"""
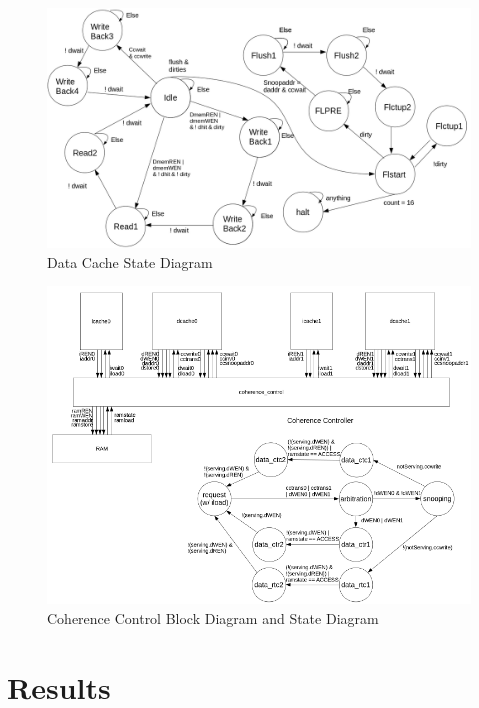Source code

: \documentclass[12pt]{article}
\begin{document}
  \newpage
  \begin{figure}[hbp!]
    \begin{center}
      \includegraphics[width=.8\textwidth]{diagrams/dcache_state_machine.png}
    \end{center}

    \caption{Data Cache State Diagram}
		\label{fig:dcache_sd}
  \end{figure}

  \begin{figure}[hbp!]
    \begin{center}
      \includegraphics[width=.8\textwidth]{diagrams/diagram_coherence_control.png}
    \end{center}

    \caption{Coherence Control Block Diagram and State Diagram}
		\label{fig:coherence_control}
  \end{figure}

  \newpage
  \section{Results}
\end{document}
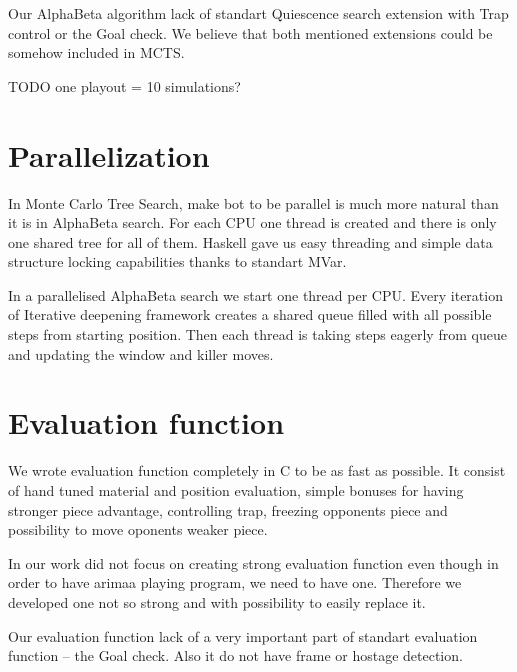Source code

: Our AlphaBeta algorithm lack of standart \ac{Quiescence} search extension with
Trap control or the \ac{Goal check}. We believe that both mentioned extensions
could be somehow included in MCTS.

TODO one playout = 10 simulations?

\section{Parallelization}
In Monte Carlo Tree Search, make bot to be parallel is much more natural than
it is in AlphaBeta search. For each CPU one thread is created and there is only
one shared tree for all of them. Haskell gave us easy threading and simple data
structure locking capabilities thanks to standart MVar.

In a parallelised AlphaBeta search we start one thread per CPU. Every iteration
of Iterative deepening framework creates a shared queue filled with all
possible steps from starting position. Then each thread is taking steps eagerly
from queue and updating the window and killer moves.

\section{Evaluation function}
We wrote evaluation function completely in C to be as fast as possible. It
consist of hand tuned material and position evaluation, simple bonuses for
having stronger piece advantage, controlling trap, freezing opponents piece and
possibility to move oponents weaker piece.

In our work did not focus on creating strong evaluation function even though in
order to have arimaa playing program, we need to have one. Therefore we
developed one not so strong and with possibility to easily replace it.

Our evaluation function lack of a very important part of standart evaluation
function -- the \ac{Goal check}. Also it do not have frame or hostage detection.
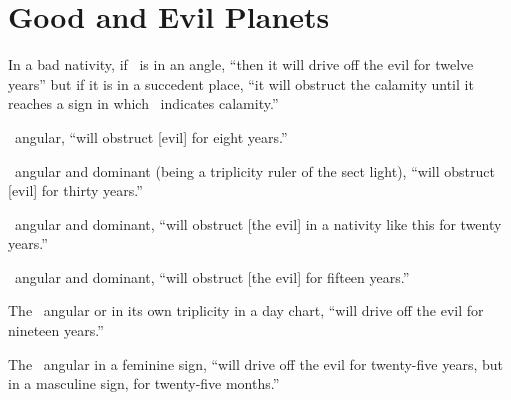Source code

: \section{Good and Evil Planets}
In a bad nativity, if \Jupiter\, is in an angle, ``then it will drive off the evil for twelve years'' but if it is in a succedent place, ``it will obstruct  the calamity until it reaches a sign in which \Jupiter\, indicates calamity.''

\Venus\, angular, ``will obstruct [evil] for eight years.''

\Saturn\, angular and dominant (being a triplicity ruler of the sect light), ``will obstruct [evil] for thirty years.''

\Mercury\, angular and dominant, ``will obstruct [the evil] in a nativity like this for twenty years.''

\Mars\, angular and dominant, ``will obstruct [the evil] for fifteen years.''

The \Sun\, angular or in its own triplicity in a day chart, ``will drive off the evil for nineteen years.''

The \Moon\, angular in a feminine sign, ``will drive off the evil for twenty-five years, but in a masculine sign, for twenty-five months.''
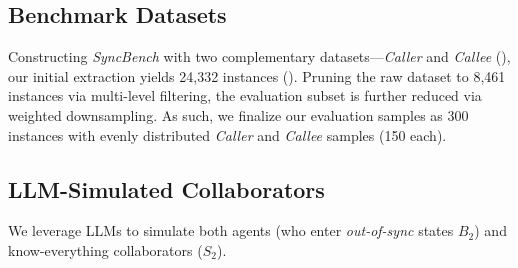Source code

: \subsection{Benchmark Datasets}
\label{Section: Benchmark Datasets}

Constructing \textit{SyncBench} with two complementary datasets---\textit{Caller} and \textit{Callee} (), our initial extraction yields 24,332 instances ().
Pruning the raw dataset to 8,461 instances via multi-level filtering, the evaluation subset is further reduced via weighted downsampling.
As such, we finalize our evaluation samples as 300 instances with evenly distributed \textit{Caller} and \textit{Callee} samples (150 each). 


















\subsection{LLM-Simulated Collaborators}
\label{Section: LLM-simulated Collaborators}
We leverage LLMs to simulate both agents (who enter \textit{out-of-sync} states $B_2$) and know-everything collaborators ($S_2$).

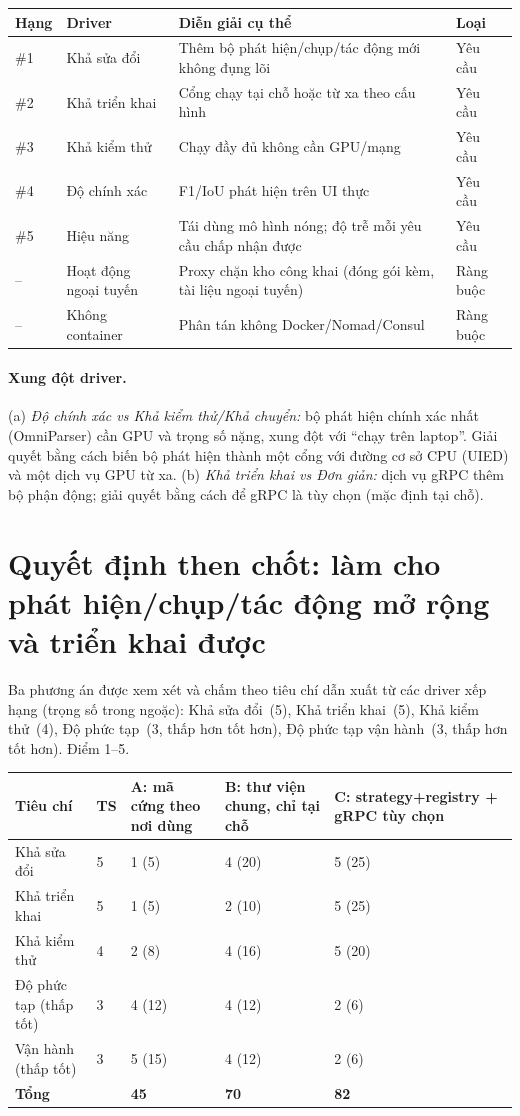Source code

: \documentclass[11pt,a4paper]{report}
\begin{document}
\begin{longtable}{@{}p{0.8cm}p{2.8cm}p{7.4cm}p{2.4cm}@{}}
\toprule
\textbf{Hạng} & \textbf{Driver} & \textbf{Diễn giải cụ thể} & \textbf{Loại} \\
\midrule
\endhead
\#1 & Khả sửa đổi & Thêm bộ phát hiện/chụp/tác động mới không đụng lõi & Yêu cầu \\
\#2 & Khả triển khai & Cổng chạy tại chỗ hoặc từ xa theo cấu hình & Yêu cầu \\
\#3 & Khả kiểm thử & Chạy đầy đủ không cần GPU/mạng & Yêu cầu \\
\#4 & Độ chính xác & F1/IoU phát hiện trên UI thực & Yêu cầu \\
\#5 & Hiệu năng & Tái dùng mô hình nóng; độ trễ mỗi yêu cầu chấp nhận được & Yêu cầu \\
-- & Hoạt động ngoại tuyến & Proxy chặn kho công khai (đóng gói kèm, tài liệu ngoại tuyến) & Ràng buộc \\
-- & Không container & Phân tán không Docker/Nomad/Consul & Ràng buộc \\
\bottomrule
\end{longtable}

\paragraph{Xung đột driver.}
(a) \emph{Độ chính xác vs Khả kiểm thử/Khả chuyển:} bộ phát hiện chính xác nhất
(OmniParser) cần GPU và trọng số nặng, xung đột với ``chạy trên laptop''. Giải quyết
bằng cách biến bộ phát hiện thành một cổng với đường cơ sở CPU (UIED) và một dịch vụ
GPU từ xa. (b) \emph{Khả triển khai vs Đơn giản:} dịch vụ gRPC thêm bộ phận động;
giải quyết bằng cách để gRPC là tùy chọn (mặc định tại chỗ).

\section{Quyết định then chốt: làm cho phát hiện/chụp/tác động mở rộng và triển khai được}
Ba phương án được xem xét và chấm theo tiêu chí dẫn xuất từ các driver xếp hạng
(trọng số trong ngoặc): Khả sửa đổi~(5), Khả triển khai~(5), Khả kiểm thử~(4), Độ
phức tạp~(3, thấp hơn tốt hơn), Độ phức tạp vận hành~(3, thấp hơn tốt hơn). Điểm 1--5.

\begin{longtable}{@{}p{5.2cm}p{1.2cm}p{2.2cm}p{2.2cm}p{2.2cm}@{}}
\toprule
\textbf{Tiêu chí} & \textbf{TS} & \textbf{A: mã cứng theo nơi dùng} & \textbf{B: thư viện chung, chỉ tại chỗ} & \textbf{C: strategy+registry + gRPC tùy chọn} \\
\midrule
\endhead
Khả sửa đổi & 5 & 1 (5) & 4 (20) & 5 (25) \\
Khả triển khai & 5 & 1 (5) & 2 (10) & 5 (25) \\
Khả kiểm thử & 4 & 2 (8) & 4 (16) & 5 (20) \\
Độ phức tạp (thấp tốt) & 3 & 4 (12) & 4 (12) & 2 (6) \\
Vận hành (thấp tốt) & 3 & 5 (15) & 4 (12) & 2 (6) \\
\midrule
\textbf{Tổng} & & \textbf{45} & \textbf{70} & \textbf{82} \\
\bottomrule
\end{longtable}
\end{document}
"""
■ Exercise brief ■
Every line of the listing above that contains "angular" is to be copied.

■ Answer to the exercise ■
\Venus\, angular, ``will obstruct [evil] for eight years.''
\Saturn\, angular and dominant (being a triplicity ruler of the sect light), ``will obstruct [evil] for thirty years.''
\Mercury\, angular and dominant, ``will obstruct [the evil] in a nativity like this for twenty years.''
\Mars\, angular and dominant, ``will obstruct [the evil] for fifteen years.''
The \Sun\, angular or in its own triplicity in a day chart, ``will drive off the evil for nineteen years.''
The \Moon\, angular in a feminine sign, ``will drive off the evil for twenty-five years, but in a masculine sign, for twenty-five months.''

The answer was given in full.